Kusmayanto mengatakan, semasa BJ Habibie menjadi Menristek, perhatian pemerintah sangat besar terhadap iptek, termasuk dalam alokasi dananya. Sekarang, kondisinya berbeda.

Oleh karena itu, diakui Kusmayanto, kondisi pengembangan SDM iptek di Indonesia sekarang ibarat "nasi telah menjadi bubur", di tengah banyaknya masalah di bidang pendidikan, hankam, dan kesehatan.
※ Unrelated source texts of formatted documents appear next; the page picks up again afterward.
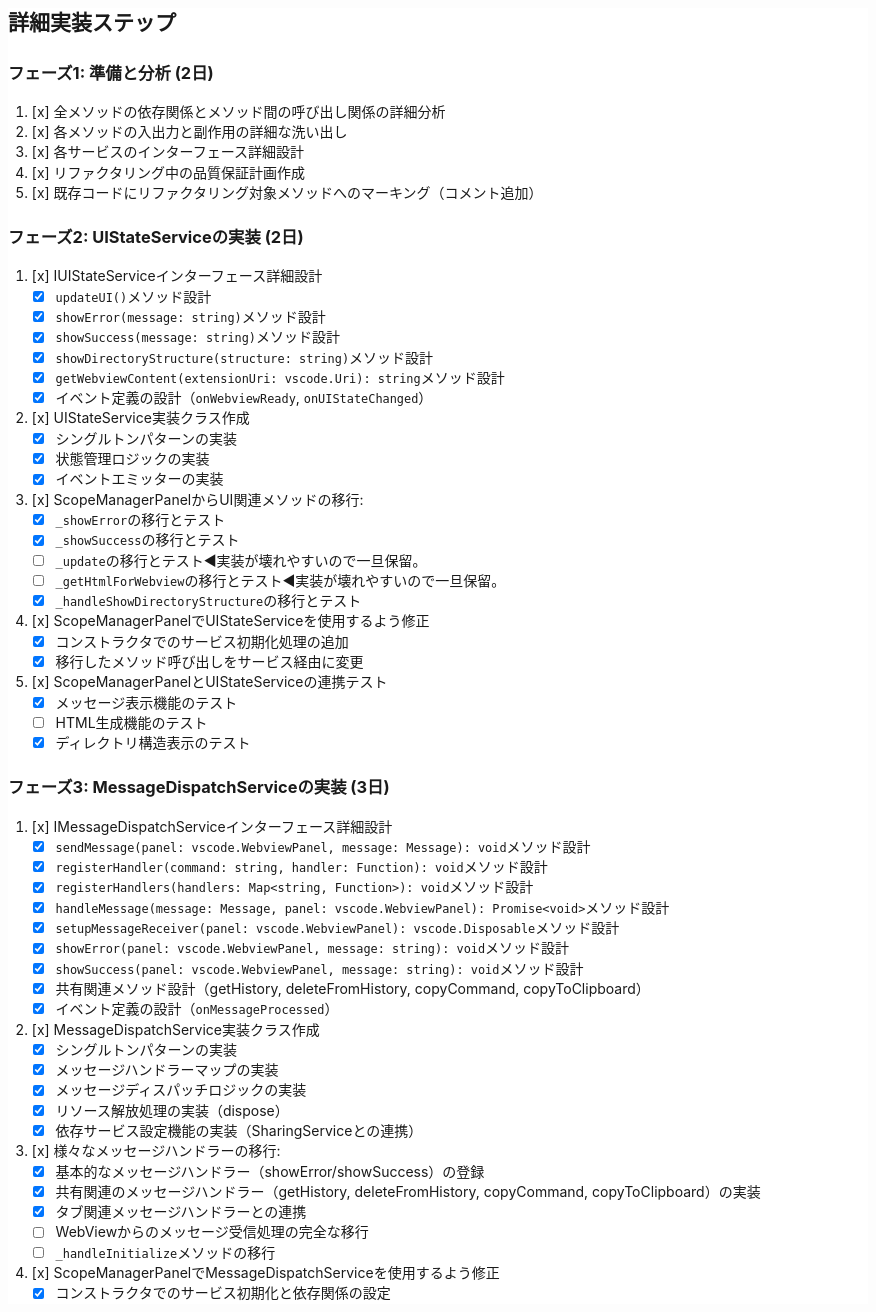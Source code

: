 ## 詳細実装ステップ

### フェーズ1: 準備と分析 (2日)

1. [x] 全メソッドの依存関係とメソッド間の呼び出し関係の詳細分析
2. [x] 各メソッドの入出力と副作用の詳細な洗い出し
3. [x] 各サービスのインターフェース詳細設計
4. [x] リファクタリング中の品質保証計画作成
5. [x] 既存コードにリファクタリング対象メソッドへのマーキング（コメント追加）

### フェーズ2: UIStateServiceの実装 (2日)

1. [x] IUIStateServiceインターフェース詳細設計
   - [x] `updateUI()`メソッド設計
   - [x] `showError(message: string)`メソッド設計
   - [x] `showSuccess(message: string)`メソッド設計
   - [x] `showDirectoryStructure(structure: string)`メソッド設計
   - [x] `getWebviewContent(extensionUri: vscode.Uri): string`メソッド設計
   - [x] イベント定義の設計（`onWebviewReady`, `onUIStateChanged`）
2. [x] UIStateService実装クラス作成
   - [x] シングルトンパターンの実装
   - [x] 状態管理ロジックの実装
   - [x] イベントエミッターの実装
3. [x] ScopeManagerPanelからUI関連メソッドの移行:
   - [x] `_showError`の移行とテスト
   - [x] `_showSuccess`の移行とテスト
   - [ ] `_update`の移行とテスト◀︎実装が壊れやすいので一旦保留。
   - [ ] `_getHtmlForWebview`の移行とテスト◀︎実装が壊れやすいので一旦保留。
   - [x] `_handleShowDirectoryStructure`の移行とテスト
4. [x] ScopeManagerPanelでUIStateServiceを使用するよう修正
   - [x] コンストラクタでのサービス初期化処理の追加
   - [x] 移行したメソッド呼び出しをサービス経由に変更
5. [x] ScopeManagerPanelとUIStateServiceの連携テスト
   - [x] メッセージ表示機能のテスト
   - [ ] HTML生成機能のテスト
   - [x] ディレクトリ構造表示のテスト

### フェーズ3: MessageDispatchServiceの実装 (3日)

1. [x] IMessageDispatchServiceインターフェース詳細設計
   - [x] `sendMessage(panel: vscode.WebviewPanel, message: Message): void`メソッド設計
   - [x] `registerHandler(command: string, handler: Function): void`メソッド設計
   - [x] `registerHandlers(handlers: Map<string, Function>): void`メソッド設計 
   - [x] `handleMessage(message: Message, panel: vscode.WebviewPanel): Promise<void>`メソッド設計
   - [x] `setupMessageReceiver(panel: vscode.WebviewPanel): vscode.Disposable`メソッド設計
   - [x] `showError(panel: vscode.WebviewPanel, message: string): void`メソッド設計
   - [x] `showSuccess(panel: vscode.WebviewPanel, message: string): void`メソッド設計
   - [x] 共有関連メソッド設計（getHistory, deleteFromHistory, copyCommand, copyToClipboard）
   - [x] イベント定義の設計（`onMessageProcessed`）
2. [x] MessageDispatchService実装クラス作成
   - [x] シングルトンパターンの実装
   - [x] メッセージハンドラーマップの実装
   - [x] メッセージディスパッチロジックの実装
   - [x] リソース解放処理の実装（dispose）
   - [x] 依存サービス設定機能の実装（SharingServiceとの連携）
3. [x] 様々なメッセージハンドラーの移行:
   - [x] 基本的なメッセージハンドラー（showError/showSuccess）の登録
   - [x] 共有関連のメッセージハンドラー（getHistory, deleteFromHistory, copyCommand, copyToClipboard）の実装
   - [x] タブ関連メッセージハンドラーとの連携
   - [ ] WebViewからのメッセージ受信処理の完全な移行
   - [ ] `_handleInitialize`メソッドの移行
4. [x] ScopeManagerPanelでMessageDispatchServiceを使用するよう修正
   - [x] コンストラクタでのサービス初期化と依存関係の設定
Ia tetap optimistis strategi pengembangan SDM iptek harus menjadi perhatian pemerintah di masa depan.

Iklim dan ego

Direktur Lembaga Biologi Molekuler Eijkman Prof Sangkot Marzuki MD PhD DSc mengemukakan, kendala utama pengembangan iptek saat ini justru pada meningkatnya ego sektoral antarinstansi pemerintah.
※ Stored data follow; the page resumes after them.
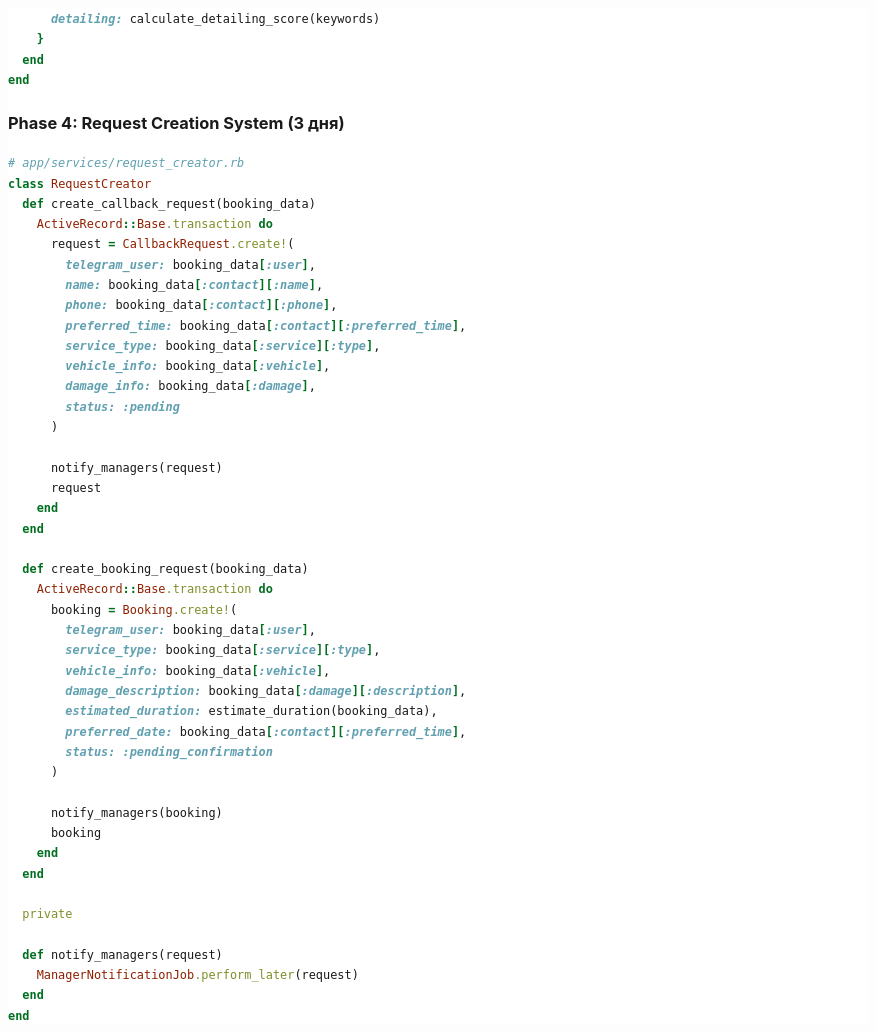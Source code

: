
 ```ruby
      detailing: calculate_detailing_score(keywords)
    }
  end
end
```

### Phase 4: Request Creation System (3 дня)
```ruby
# app/services/request_creator.rb
class RequestCreator
  def create_callback_request(booking_data)
    ActiveRecord::Base.transaction do
      request = CallbackRequest.create!(
        telegram_user: booking_data[:user],
        name: booking_data[:contact][:name],
        phone: booking_data[:contact][:phone],
        preferred_time: booking_data[:contact][:preferred_time],
        service_type: booking_data[:service][:type],
        vehicle_info: booking_data[:vehicle],
        damage_info: booking_data[:damage],
        status: :pending
      )

      notify_managers(request)
      request
    end
  end

  def create_booking_request(booking_data)
    ActiveRecord::Base.transaction do
      booking = Booking.create!(
        telegram_user: booking_data[:user],
        service_type: booking_data[:service][:type],
        vehicle_info: booking_data[:vehicle],
        damage_description: booking_data[:damage][:description],
        estimated_duration: estimate_duration(booking_data),
        preferred_date: booking_data[:contact][:preferred_time],
        status: :pending_confirmation
      )

      notify_managers(booking)
      booking
    end
  end

  private

  def notify_managers(request)
    ManagerNotificationJob.perform_later(request)
  end
end
```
Setiap penerima beasiswa memiliki ikatan dinas dengan instansi pengirimnya meski lembaga itu tak lagi memiliki aktivitas penelitian. "Seharusnya, pengembangan iptek tidak terjebak pada ego sektoral, tetapi bagaimana membangun bangsa Indonesia," kata Sangkot.

Sangkot menjelaskan, kondisi kurang kondusif itu disebabkan meningkatnya ego sektoral antarinstansi pemerintah dan, di sisi lain, belum tumbuhnya budaya pengembangan iptek yang kompetitif.
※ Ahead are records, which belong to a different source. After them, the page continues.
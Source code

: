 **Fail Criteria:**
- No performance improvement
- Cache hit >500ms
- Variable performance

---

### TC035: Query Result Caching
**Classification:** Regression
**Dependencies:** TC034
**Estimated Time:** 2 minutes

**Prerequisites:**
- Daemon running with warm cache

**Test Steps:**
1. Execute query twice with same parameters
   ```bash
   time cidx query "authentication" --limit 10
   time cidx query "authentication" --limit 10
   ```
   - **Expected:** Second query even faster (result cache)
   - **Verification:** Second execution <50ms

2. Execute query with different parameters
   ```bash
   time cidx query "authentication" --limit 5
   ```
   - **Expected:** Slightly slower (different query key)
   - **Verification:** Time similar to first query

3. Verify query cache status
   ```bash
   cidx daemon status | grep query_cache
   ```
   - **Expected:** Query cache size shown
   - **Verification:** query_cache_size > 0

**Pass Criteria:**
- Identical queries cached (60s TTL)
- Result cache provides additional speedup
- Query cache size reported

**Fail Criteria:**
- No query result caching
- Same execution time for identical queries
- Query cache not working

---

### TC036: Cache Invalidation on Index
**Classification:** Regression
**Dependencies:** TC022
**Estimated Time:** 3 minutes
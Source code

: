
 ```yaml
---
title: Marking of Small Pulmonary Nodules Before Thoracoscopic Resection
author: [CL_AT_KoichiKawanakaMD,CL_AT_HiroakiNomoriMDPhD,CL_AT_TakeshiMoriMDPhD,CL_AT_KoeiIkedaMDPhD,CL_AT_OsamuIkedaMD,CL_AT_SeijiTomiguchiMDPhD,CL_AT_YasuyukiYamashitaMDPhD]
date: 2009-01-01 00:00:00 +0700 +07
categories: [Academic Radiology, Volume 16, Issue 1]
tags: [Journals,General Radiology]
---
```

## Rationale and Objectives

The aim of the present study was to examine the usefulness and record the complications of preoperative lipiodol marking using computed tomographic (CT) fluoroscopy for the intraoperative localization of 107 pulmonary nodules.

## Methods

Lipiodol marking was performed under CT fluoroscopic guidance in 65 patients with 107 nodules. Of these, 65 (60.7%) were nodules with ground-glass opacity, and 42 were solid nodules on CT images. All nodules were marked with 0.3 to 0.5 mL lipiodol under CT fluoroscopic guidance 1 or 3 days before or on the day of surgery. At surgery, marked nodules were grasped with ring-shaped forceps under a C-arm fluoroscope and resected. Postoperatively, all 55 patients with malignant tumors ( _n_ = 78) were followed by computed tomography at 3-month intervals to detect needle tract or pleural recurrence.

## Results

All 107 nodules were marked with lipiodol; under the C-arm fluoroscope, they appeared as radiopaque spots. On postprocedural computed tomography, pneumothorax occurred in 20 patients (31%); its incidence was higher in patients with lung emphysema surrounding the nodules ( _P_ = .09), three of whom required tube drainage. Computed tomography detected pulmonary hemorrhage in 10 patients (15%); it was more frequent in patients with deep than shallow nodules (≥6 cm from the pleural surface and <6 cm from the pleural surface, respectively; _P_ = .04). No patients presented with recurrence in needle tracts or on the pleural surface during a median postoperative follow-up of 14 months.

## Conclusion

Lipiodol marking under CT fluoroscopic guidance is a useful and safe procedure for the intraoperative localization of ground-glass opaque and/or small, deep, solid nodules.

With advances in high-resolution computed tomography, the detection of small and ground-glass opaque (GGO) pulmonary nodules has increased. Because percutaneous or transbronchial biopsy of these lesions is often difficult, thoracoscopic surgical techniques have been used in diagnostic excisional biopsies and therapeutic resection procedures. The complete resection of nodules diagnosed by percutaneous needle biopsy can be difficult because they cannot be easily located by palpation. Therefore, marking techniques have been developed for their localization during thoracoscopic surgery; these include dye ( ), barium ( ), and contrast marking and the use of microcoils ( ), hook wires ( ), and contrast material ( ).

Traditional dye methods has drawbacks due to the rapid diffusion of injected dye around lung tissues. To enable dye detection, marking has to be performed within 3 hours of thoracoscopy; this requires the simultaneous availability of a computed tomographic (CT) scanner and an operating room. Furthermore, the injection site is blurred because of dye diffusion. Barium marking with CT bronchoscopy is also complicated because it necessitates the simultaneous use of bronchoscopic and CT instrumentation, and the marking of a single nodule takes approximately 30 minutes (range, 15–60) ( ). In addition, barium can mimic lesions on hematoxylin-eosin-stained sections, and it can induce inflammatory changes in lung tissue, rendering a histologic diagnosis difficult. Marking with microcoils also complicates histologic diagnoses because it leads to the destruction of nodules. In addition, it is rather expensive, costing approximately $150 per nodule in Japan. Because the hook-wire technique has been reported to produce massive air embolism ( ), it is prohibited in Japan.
Hal senada dikemukakan Thung Julan dari LIPI. Pembangunan dan penelitian untuk pengembangan ilmu dan teknologi berjalan masing-masing. Rencana kerja penelitian yang dibuat jarang sekali terarah juga tidak berdasarkan visi pembangunan atau kebutuhan masyarakat.

Pengabaian terhadap riset, ilmu pengetahuan dan teknologi juga berpengaruh kepada kompetensi para periset sendiri. Menurut Julan, terjadi degradasi kualitas periset. Kebanyakan hasil riset hanya dalam tataran memberikan informasi dan memetakan. Namun, belum kepada tingkatan abstraksi yang dapat menjadi rekomendasi.

Julan mengeluhkan lemahnya kontrol terhadap para peneliti. Tidak ada sistem yang melahirkan seorang peneliti tangguh. Semua berjalan bergantung kepada komitmen dan ambisi individu peneliti. "Di bidang sosial, dahulu masih ada belasan nama besar, tetapi sekarang berkurang," ujarnya.

Sangkot Marzuki melihat sejumlah negara tetangga, seperti Thailand dan Malaysia, justru bersikap lebih fleksibel dengan hanya mewajibkan para penerima beasiswa untuk kembali ke negara asalnya setelah menyelesaikan studinya di luar ngeri.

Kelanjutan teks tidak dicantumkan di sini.